July 2024 books read

  • The Dream-Quest of Unknown Kadath – graphic novel by I. N. J. Culbard based on the H. P. Lovecraft novella, 2020; plus the original novella, posthumously published in 1943. I liked the Moebius-like illustrations, and realized I never had read the book – there’s so much Lovecraft! Interestingly weird but long.
  • The Invisible Hour – Alice Hoffman, 2023. A friend mentioned that it was set in Western Massachusetts, and I’d enjoyed the other Hoffmans I read a long time ago. This was good-not-great, but did prompt me to suggest The Scarlet Letter for a future Great Books choice.
  • Summer – Ali Smith, 2020. The last of her season quartet, for the Second Monday book group. Quotes TBD.
  • Your Inner Fish: A Journey into the 3.5-Billion-Year History of the Human Body – Neil Shubin, 2009. Nature/Enviro. Quotes TBD.
  • The Leopard – Giuseppe Lampedusa, 1958. For Great Books – quotes pulled, TBD – and also for the Mass Center for the Book July challenge, “A book by an author born outside of the United States.” My one-sentence submission, which doesn’t do it justice, was: “A wonderfully vivid and thought-provoking novel of the Risorgimento in Sicily.”
  • Moby-Dick; or, The Whale – Herman Melville, 1851. Re-read for the Amherst slow read group, and therefore I enjoyed a book that I love so, so much more!
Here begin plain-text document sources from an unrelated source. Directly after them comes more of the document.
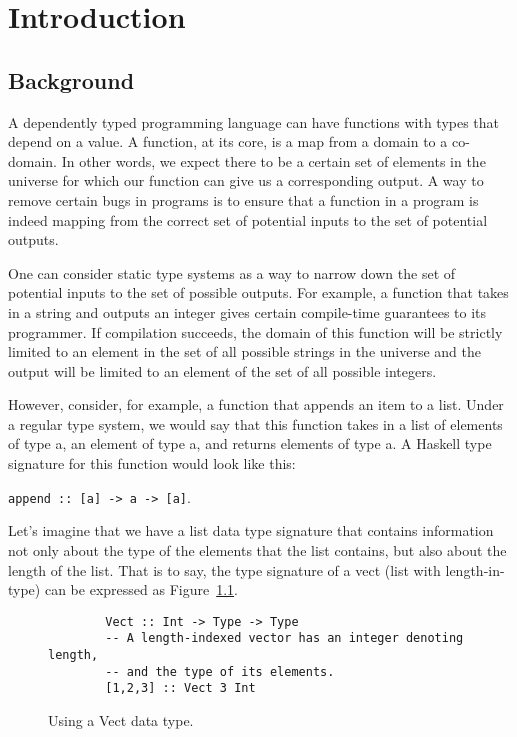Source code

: 
\chapter{Introduction}

\section{Background}
A dependently typed programming language can have functions with types that
depend on a value. A function, at its core, is a map from a domain to a
co-domain. In other words, we expect there to be a certain set of elements in
the universe for which our function can give us a corresponding output. A way to
remove certain bugs in programs is to ensure that a function in a program is
indeed mapping from the correct set of potential inputs to the set of potential
outputs. 

One can consider static type systems as a way to narrow down the set of
potential inputs to the set of possible outputs. For example, a function that
takes in a string and outputs an integer gives certain compile-time guarantees
to its programmer. If compilation succeeds, the domain of this function will be
strictly limited to an element in the set of all possible strings in the
universe and the output will be limited to an element of the set of all possible
integers. 

However, consider, for example, a function that appends an item to a list. Under
a regular type system, we would say that this function takes in a list of
elements of type a, an element of type a, and returns elements of type a. A
Haskell type signature for this function would look like this: 

\texttt{append :: [a] -> a -> [a]}. 


Let's imagine that we have a list data type signature that contains information
not only about the type of the elements that the list contains, but also about
the length of the list. That is to say, the type signature of a vect (list with
length-in-type) can be expressed as Figure~\ref{vect}.

\begin{figure}
    \caption{Using a Vect data type.}
    \label{vect}
    \begin{lstlisting}
        Vect :: Int -> Type -> Type 
        -- A length-indexed vector has an integer denoting length, 
        -- and the type of its elements. 
        [1,2,3] :: Vect 3 Int
    \end{lstlisting}
\end{figure}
Quotes pulled and merged with the ones from Great Books in 2018, TBD.
  • In My Time of Dying: How I Came Face to Face with the Idea of an Afterlife – Sebastian Junger, 2024. I listened to his interview on Sean Illing’s podcast (The Gray Area) and gulped it down as soon as my turn came on Overdrive. I don’t buy the afterlife speculations, personally, but it’s an incredibly compelling story, and I’ve always enjoyed Junger’s writing.
  • Chaser: Unlocking the Genius of the Dog Who Knows a Thousand Words – John W. Pilley with Hilary Hinzmann, 2013. Jonathan brought this home from his volunteer gig sorting donated books for the League of Women Voters, correctly assuming that I would love it. I already knew the basics of Chaser’s story – that she knew a thousand toys by name and could infer that a new word would refer to the one she hadn’t seen before – but the details were wonderful.
  • The Woodrow Wilson Dime – Jack Finney, 1968. Not his greatest, belaboring the “getting tired of spouse, looking for novelty” subplot he often uses, but the alternate timeline is fun.
  • The Bear Who Wasn’tFrank Tashlin, 1946. New York Review Children’s Collection reprint, and they have great taste. A bear emerges from hibernation into the factory that was built over his cave, and nobody believes he’s a bear. The illustrations are much more interesting than the text – most of them are embedded here, but my favorites are missing.
  • The Book That Made Me – ed. Judith Ridge, 2016. I’m a sucker for anything in this genre (collections of essays about books). Not a particularly well-done version, as a number of the contributors didn’t stick to the brief, but fascinating because it’s Australian and many of the books recommended are unfamiliar to me. Lots more for the infinite TBR pile!

Skimmed

  • Utopia Parkway: The Life and Work of Joseph Cornell – Deborah Solomon, 1997. I only intended to dip into this briefly (I needed to look up a citation for my mother’s essays), but it was so interesting I checked it out and kept it around for months. I read at least half; it’s a very good biography and a fascinating analysis of the ways Cornell became a key part of the New York arts scene.
  • World as Lover, World as Self – Joanna Macy, 1991. I liked a couple of the quotes, which I’ve found collected online, as well as the breathing through exercise, the Great Ball of Merit, and the idea of being “in league” with “the stones and the beasts of the field, and the sun that rises and the stars revolving in the sky” (adapted from Job 5:23). I learned about the Sarvodaya movement and was reminded of The Council of All Beings – I probably heard about that through a Whole Earth publication, and I would love to participate in one someday.

Short story

  • Sally Rooney’s “Opening Theory” in The New Yorker‘s Fiction issue really grabbed me – it works on so many levels! – a bit to my surprise, since I kinda hated Ordinary People.